# WHAT YOU SHOULD DO
In the entries that follow, count each line containing "digits" and state the total, nothing more.

# RECORDS TO USE

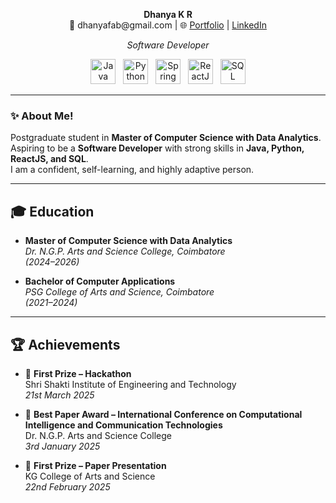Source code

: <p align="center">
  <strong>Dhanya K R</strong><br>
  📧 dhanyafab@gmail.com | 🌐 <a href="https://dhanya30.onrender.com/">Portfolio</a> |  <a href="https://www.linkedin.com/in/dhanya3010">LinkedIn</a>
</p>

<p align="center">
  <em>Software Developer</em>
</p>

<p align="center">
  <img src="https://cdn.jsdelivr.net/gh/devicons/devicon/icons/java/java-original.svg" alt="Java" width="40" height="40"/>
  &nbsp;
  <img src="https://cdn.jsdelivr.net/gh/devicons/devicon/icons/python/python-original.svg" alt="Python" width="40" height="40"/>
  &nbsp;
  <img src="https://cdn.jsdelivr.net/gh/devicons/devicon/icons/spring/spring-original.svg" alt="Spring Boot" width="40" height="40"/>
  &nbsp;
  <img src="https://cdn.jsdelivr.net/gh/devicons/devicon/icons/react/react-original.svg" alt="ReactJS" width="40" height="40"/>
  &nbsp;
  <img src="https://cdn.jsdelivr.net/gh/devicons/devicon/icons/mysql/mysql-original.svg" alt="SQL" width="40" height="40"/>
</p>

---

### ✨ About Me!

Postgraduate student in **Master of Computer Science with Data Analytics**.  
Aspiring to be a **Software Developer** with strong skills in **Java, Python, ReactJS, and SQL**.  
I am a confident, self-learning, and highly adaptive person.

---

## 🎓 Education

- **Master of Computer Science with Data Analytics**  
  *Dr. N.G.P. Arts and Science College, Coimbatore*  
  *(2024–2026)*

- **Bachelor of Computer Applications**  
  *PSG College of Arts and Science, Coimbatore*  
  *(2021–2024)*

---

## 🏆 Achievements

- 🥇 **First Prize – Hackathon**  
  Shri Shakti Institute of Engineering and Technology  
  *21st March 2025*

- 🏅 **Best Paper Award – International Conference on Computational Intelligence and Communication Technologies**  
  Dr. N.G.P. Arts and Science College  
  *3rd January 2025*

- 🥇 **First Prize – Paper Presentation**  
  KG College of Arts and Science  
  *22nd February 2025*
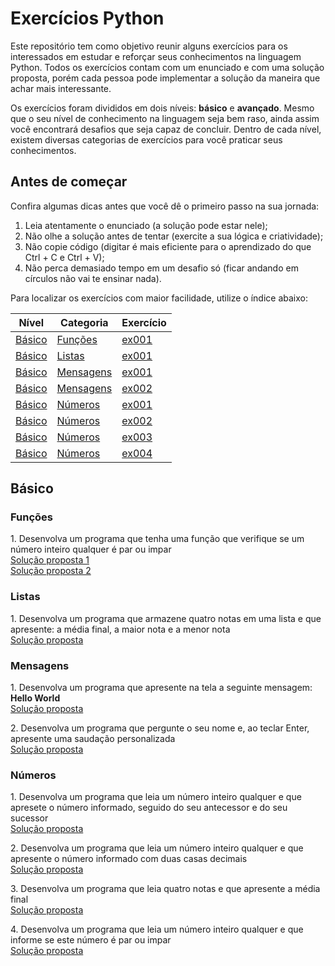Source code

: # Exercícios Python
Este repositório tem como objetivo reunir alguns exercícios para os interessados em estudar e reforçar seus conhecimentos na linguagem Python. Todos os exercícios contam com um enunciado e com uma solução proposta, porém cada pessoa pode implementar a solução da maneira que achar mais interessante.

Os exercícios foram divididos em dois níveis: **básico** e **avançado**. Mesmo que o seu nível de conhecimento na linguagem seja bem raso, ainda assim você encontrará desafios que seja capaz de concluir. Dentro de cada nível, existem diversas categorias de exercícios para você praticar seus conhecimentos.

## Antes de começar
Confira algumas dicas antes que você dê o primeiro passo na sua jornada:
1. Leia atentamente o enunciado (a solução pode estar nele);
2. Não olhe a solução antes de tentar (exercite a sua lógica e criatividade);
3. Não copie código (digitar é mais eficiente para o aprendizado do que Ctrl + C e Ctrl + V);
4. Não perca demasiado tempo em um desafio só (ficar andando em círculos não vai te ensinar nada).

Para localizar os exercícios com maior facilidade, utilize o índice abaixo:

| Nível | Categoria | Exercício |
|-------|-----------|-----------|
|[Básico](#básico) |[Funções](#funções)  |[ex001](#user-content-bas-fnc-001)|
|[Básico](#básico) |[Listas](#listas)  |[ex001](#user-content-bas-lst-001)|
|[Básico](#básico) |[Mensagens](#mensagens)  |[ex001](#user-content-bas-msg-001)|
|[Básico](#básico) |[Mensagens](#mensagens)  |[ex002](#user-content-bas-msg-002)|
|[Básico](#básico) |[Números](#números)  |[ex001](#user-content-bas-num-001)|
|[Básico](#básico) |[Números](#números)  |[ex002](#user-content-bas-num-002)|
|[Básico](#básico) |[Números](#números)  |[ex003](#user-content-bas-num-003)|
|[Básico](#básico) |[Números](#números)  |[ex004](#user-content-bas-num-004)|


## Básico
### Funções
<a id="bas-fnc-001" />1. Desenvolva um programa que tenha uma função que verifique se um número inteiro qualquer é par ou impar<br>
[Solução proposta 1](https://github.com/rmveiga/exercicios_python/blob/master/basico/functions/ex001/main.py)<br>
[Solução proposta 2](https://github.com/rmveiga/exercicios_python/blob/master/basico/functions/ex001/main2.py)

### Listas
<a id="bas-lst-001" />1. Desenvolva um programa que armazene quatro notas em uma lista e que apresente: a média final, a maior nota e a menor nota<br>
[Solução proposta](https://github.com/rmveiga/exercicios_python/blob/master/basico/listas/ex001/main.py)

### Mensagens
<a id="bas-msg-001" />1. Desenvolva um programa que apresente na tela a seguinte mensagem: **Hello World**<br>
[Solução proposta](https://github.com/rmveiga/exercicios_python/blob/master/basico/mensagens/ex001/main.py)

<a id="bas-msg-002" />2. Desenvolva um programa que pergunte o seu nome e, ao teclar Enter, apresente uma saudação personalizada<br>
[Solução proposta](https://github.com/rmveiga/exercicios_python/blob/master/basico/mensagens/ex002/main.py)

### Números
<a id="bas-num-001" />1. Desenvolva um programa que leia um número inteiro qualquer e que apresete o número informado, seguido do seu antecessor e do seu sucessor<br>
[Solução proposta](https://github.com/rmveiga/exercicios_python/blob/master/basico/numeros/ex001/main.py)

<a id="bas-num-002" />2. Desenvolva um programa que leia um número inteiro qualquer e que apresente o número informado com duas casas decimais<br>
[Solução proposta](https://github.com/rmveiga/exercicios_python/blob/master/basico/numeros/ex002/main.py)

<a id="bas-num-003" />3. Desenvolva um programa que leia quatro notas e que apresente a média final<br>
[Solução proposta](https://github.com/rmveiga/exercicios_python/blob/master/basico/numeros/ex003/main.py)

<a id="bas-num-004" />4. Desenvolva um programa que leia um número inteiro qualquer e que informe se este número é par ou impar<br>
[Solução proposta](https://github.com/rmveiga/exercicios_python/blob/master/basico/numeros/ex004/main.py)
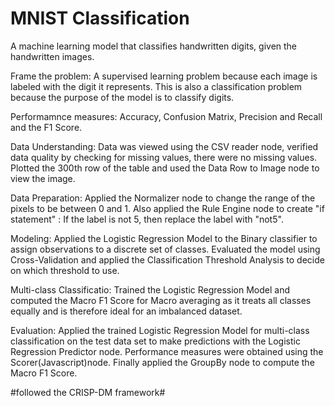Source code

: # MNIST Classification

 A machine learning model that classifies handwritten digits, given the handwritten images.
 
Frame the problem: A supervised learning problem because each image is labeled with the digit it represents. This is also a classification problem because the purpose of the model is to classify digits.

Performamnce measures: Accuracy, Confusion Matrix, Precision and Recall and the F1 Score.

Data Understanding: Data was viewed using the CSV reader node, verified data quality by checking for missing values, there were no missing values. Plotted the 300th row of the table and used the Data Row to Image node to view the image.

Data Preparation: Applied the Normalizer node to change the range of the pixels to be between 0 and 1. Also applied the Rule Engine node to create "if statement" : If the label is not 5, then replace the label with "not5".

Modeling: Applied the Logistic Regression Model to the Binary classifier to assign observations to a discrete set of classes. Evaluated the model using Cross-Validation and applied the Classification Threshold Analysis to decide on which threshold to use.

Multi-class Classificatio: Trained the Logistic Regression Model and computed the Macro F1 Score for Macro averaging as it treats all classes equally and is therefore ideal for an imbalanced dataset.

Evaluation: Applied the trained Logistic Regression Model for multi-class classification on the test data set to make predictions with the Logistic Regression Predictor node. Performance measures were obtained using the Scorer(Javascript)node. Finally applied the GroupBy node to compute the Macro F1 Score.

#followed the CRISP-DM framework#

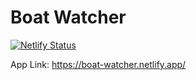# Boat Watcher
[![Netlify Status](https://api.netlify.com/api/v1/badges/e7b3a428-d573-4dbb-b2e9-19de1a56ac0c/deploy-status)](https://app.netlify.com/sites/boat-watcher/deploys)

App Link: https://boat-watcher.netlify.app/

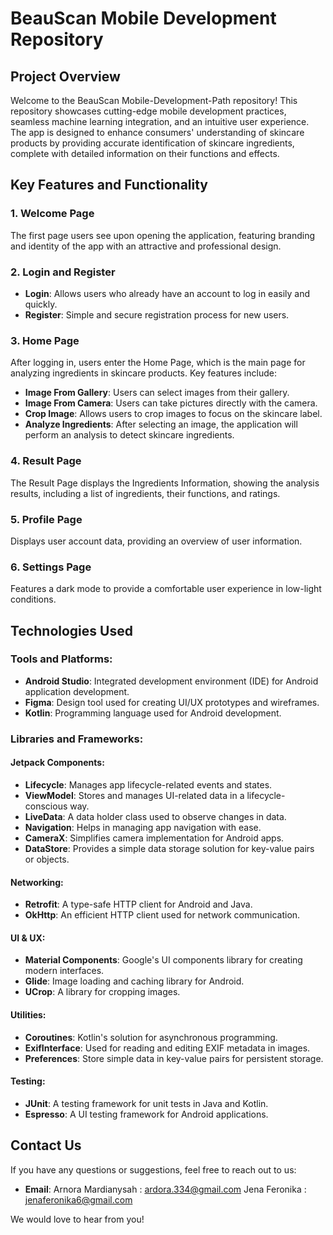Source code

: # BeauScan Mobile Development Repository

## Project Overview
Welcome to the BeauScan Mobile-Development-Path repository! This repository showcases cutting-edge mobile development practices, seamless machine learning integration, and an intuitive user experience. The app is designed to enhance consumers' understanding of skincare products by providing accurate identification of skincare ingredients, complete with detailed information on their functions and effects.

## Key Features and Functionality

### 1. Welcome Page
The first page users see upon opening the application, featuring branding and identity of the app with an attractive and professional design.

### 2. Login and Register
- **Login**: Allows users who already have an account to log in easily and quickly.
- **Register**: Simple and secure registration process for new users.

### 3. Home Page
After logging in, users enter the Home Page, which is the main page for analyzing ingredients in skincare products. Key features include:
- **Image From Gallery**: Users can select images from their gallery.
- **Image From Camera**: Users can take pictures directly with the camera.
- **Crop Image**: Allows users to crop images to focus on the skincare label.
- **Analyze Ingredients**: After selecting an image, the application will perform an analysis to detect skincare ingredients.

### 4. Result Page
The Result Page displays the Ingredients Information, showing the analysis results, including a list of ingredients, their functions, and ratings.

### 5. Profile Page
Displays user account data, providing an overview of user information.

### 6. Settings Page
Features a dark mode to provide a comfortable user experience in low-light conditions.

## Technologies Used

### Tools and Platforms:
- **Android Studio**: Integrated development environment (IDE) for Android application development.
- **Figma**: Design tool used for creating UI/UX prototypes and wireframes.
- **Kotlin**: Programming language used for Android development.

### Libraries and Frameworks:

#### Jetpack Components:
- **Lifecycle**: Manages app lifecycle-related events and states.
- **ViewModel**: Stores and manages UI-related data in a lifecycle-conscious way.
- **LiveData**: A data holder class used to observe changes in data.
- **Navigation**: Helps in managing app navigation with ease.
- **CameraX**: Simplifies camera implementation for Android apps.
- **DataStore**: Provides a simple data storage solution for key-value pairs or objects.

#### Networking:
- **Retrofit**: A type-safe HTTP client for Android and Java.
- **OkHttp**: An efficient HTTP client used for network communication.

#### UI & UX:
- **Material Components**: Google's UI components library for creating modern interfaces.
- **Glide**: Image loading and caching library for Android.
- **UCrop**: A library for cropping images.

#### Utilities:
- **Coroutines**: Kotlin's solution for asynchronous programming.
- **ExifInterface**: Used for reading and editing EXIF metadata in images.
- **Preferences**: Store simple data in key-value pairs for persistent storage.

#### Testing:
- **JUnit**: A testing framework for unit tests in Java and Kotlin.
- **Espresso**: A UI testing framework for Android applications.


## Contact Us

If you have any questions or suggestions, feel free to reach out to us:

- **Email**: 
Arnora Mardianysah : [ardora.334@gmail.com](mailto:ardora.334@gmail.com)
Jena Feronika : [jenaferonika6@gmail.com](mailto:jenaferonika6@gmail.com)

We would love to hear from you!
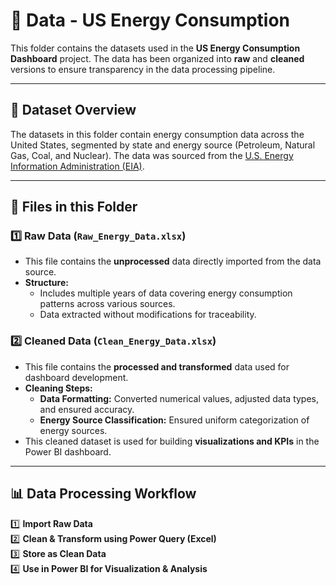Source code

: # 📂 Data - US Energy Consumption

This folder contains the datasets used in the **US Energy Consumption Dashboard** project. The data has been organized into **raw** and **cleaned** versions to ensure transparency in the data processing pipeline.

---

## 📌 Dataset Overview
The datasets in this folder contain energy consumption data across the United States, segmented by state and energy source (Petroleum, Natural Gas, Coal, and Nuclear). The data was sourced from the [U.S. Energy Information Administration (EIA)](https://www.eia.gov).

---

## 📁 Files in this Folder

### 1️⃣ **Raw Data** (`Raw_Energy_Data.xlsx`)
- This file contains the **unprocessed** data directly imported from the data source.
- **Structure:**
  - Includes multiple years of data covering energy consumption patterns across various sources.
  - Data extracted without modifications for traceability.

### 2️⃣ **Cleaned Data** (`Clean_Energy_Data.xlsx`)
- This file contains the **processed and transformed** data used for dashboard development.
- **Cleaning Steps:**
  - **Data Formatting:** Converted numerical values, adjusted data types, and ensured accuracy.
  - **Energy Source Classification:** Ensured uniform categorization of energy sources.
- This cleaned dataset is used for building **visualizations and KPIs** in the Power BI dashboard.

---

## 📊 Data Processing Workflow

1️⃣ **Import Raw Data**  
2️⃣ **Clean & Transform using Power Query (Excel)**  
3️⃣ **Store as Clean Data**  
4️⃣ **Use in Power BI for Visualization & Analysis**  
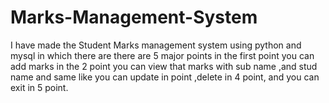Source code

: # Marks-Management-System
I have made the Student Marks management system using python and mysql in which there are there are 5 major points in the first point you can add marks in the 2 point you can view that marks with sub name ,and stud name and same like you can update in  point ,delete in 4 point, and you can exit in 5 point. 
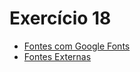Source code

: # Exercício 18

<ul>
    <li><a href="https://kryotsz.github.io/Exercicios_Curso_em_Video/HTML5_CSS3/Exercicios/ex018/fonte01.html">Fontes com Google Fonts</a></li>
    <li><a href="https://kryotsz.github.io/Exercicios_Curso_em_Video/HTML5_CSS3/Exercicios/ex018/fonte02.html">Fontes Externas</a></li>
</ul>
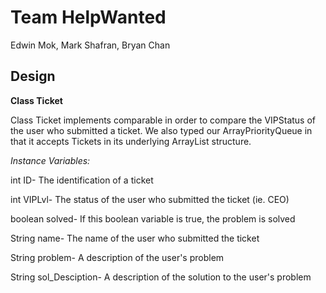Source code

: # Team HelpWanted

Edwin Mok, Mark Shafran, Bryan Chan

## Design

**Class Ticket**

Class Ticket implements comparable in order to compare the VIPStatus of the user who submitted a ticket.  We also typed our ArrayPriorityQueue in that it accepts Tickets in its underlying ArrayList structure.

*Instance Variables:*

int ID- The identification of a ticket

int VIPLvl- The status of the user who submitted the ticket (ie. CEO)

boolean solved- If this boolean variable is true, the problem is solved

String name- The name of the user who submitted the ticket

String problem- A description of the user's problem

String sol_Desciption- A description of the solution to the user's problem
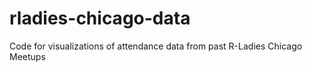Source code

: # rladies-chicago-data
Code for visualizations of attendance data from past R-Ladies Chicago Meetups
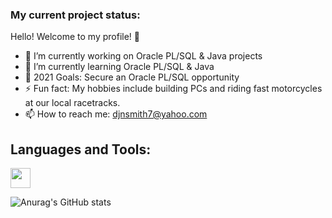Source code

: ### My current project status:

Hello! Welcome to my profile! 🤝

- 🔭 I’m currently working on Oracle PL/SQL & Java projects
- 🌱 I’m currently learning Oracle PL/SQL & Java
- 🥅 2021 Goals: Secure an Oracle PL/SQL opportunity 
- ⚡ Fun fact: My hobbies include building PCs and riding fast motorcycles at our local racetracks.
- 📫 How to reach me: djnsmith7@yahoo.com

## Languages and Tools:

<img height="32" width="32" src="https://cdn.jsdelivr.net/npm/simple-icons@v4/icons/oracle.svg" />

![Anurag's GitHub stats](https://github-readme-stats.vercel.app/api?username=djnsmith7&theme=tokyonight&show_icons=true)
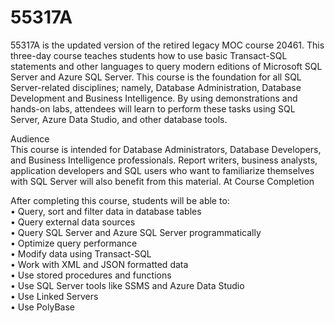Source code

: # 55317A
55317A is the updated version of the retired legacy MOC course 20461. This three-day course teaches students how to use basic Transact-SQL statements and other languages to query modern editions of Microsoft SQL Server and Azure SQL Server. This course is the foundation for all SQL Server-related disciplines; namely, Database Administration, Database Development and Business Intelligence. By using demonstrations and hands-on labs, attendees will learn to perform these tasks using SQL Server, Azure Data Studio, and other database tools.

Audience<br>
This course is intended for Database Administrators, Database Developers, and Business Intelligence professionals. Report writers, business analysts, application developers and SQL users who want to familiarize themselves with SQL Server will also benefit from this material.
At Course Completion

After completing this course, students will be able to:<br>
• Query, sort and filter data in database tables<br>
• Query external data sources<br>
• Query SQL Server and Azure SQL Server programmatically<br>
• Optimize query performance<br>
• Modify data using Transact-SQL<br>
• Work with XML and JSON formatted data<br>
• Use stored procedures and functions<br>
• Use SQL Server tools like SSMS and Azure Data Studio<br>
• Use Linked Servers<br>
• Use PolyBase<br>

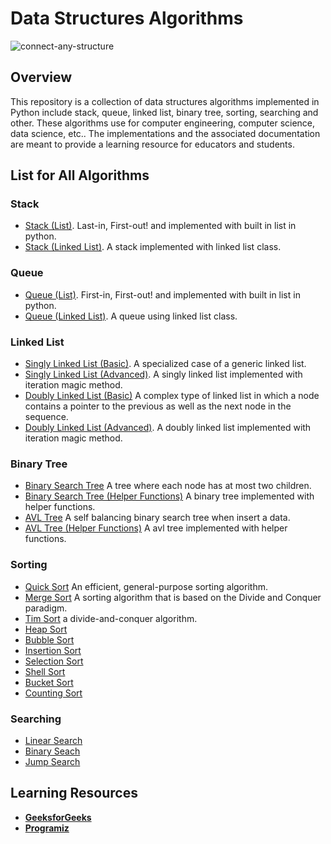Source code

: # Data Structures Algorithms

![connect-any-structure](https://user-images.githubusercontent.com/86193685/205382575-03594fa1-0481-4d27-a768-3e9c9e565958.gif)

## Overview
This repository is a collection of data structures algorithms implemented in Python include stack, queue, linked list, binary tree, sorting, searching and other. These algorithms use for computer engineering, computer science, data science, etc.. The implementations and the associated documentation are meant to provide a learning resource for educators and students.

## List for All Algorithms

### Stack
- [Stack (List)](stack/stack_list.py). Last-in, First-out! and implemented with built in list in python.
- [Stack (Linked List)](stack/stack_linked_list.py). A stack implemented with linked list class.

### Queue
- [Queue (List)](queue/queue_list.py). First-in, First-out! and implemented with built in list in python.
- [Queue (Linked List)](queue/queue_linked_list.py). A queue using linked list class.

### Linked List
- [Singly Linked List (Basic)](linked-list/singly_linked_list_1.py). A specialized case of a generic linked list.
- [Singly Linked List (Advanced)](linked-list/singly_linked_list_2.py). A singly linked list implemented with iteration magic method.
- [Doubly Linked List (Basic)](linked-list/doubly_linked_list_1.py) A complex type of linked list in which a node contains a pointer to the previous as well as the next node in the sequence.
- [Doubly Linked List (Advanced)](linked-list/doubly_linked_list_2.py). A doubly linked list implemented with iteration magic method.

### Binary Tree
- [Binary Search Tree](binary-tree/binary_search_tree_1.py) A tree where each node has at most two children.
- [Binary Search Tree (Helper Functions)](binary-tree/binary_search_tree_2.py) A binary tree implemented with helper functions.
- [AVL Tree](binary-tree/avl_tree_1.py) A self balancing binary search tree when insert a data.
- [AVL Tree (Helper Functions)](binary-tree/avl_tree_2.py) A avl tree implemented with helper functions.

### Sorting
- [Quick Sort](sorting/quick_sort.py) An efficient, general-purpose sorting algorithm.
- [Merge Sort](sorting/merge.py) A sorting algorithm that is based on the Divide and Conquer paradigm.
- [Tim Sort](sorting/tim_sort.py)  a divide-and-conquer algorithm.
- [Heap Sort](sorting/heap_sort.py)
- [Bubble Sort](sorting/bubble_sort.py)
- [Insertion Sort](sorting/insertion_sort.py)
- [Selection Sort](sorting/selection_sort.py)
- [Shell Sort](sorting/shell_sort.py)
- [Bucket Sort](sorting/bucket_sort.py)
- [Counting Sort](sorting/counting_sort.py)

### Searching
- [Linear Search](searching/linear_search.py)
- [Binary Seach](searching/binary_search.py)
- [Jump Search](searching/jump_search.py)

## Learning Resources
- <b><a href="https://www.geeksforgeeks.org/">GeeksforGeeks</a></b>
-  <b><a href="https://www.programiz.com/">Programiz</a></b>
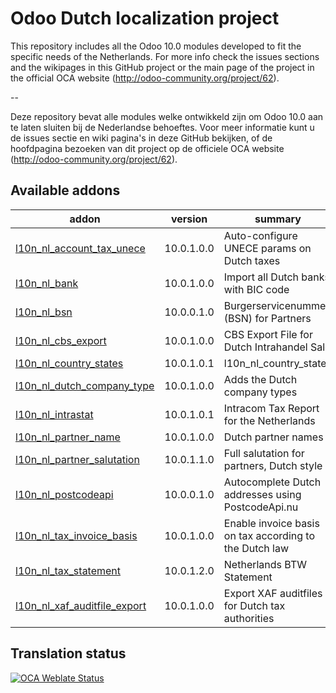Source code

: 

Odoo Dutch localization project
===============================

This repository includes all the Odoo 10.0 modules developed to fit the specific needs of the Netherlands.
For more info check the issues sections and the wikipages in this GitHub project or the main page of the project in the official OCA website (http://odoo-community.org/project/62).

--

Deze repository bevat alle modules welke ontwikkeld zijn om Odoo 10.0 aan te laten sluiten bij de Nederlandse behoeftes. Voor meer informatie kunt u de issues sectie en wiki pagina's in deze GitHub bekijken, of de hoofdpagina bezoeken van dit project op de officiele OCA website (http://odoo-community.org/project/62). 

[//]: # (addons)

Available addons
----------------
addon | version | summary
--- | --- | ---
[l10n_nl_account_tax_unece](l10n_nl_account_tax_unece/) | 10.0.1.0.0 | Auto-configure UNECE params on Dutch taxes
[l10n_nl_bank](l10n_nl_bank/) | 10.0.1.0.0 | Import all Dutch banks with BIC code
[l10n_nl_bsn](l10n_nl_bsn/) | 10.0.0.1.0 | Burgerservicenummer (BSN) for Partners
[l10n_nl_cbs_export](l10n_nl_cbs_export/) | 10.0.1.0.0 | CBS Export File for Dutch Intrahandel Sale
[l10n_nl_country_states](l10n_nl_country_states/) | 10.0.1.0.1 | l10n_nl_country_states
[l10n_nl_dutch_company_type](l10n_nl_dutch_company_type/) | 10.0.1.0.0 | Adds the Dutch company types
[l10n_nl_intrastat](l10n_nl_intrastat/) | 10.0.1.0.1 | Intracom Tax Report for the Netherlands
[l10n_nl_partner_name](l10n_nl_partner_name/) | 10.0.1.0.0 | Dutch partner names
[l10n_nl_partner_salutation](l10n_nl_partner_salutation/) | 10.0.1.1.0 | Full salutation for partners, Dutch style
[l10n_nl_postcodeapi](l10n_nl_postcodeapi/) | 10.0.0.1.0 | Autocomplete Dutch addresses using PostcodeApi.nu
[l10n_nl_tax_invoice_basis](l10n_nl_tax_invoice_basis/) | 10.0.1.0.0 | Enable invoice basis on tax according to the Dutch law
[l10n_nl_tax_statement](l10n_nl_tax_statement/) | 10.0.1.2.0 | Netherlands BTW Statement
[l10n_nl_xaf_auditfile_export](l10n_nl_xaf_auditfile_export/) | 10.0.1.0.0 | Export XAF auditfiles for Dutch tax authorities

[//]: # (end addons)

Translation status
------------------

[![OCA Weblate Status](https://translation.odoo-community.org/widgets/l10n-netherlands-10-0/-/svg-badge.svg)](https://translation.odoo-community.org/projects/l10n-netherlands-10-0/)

# REPLY TO THE EXERCISE
2